PROBLEM DESCRIPTION:
The records below are split into lines. How many of those lines contain the string "host"? Reply with the number only.

EXERCISE DATA:
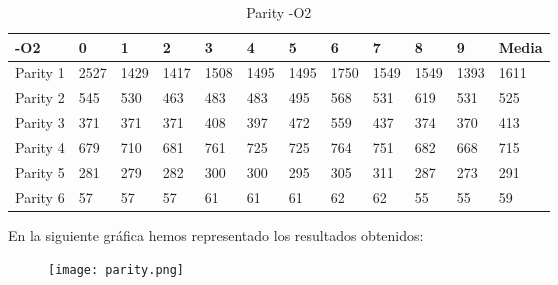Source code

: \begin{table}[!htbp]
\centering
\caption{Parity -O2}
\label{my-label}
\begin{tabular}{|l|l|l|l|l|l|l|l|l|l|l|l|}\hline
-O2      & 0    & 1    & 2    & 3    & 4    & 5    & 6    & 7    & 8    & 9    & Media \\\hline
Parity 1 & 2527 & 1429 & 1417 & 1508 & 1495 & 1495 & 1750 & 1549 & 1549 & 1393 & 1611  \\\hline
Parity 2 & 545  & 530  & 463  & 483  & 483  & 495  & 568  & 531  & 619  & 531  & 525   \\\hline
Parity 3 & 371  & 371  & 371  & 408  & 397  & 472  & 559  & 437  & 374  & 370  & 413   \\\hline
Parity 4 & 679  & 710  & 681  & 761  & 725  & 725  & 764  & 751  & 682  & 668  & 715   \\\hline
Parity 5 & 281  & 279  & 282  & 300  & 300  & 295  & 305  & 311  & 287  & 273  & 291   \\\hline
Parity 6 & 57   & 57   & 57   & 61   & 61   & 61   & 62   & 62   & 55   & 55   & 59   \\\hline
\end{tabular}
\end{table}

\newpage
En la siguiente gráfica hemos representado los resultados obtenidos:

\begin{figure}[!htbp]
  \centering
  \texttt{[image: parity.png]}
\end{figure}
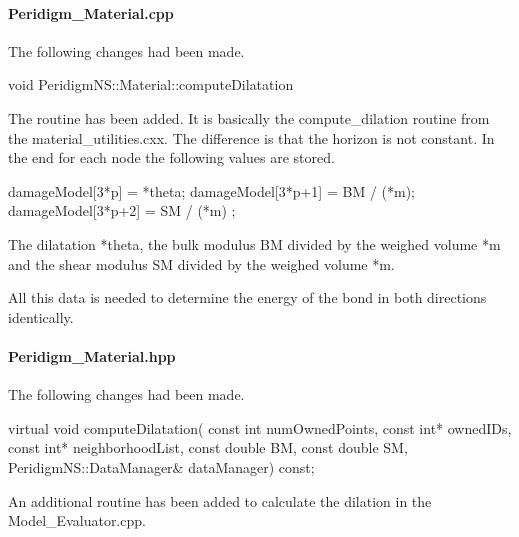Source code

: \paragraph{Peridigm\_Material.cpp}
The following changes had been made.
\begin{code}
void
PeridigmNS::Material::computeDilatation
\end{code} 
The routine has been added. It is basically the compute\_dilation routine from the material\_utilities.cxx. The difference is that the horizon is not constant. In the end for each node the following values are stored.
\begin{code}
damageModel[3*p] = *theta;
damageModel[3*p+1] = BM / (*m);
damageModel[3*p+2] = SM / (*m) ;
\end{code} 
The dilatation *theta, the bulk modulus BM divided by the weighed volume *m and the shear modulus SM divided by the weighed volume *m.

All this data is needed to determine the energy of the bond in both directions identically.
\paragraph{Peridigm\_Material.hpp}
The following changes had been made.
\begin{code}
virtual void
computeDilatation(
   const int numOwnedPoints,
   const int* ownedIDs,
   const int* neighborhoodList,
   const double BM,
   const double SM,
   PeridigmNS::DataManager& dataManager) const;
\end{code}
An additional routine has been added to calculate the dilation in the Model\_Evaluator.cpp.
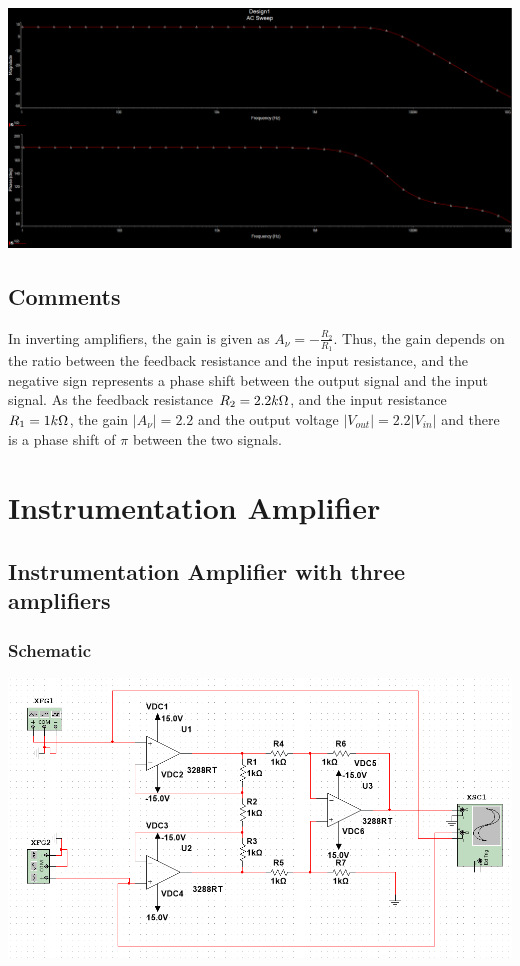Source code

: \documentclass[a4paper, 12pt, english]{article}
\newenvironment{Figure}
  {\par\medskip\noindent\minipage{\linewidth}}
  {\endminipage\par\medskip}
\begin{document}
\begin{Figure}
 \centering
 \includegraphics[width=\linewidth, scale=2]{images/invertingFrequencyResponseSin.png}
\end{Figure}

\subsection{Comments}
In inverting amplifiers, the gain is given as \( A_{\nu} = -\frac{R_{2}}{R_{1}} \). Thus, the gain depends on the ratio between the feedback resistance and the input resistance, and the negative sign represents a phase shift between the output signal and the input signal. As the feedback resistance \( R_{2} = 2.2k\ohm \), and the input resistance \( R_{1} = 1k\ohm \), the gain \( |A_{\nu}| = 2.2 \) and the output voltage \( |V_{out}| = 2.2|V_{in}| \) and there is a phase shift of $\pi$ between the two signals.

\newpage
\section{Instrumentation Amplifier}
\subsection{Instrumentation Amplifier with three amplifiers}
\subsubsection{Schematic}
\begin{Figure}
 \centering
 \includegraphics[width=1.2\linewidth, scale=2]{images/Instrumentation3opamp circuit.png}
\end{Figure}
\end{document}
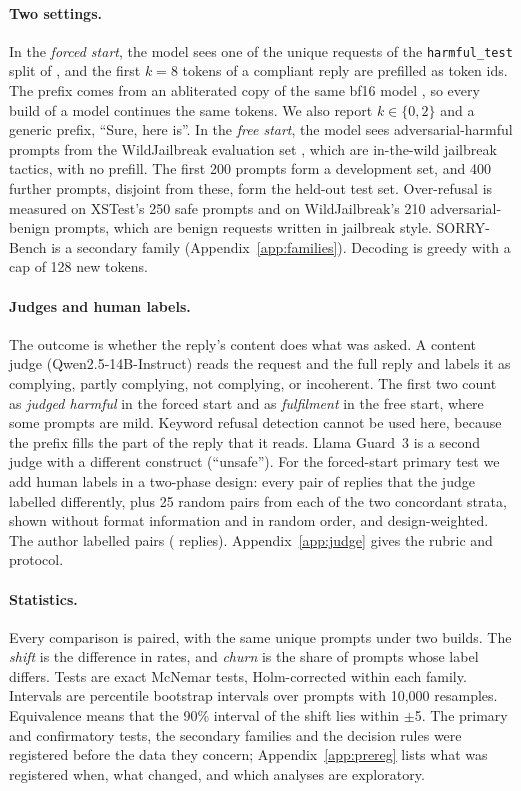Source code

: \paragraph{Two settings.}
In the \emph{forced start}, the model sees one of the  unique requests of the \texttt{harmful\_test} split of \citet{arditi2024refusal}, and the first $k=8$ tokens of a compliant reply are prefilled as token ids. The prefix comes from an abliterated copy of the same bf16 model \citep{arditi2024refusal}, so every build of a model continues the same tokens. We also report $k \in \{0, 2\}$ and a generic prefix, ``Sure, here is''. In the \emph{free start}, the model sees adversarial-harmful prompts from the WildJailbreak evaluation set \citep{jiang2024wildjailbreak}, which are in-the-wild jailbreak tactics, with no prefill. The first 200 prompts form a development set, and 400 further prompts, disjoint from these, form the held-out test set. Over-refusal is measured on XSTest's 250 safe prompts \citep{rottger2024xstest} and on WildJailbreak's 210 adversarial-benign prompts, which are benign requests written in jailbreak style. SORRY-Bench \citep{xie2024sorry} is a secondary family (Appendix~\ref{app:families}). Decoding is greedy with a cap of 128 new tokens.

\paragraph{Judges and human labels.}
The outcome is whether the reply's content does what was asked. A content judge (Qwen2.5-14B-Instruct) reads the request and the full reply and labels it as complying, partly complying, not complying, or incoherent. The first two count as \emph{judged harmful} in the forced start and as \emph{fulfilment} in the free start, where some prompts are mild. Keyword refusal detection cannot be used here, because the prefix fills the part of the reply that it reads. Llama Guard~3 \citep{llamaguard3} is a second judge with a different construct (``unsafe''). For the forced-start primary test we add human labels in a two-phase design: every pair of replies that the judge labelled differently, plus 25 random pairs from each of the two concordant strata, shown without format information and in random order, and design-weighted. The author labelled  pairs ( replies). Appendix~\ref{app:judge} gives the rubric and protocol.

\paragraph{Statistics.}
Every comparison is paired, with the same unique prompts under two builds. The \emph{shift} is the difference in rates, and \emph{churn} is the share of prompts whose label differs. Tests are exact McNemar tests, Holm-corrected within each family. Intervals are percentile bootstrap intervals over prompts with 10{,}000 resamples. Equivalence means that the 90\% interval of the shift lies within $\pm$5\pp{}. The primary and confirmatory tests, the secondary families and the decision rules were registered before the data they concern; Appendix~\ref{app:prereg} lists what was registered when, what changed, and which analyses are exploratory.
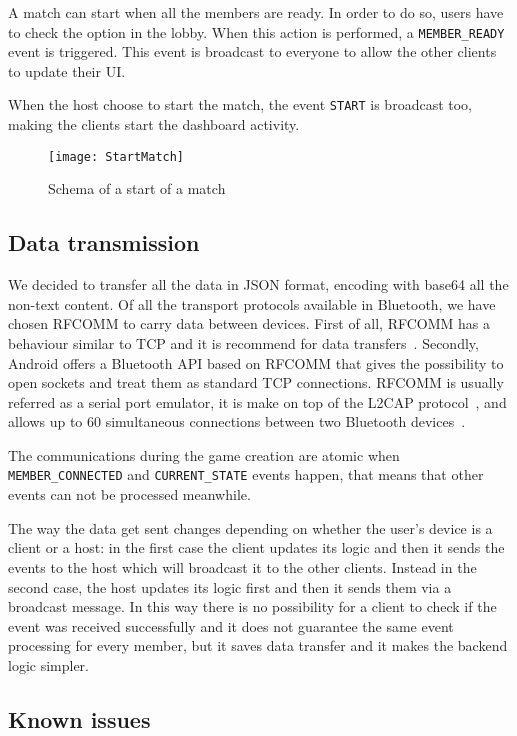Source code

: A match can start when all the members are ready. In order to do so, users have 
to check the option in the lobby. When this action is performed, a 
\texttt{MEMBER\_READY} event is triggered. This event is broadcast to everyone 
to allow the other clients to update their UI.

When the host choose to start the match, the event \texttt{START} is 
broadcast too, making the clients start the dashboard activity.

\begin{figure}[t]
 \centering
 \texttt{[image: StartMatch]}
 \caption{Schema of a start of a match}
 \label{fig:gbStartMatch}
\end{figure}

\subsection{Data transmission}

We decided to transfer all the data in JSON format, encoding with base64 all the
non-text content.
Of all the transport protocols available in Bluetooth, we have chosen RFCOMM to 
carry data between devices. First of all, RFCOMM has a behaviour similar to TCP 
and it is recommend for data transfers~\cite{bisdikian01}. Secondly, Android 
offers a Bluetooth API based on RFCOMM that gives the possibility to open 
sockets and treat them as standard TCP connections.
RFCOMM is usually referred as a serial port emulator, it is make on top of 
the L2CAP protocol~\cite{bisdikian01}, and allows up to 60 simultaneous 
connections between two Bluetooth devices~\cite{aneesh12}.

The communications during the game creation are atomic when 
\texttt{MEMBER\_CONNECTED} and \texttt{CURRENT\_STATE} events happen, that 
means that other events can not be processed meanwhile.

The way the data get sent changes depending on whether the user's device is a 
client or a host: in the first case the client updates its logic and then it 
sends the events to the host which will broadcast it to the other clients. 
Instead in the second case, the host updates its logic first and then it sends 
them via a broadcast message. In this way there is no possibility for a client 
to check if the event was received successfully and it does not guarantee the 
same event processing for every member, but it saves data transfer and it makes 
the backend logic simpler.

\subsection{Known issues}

SOLVED PROBLEM:
4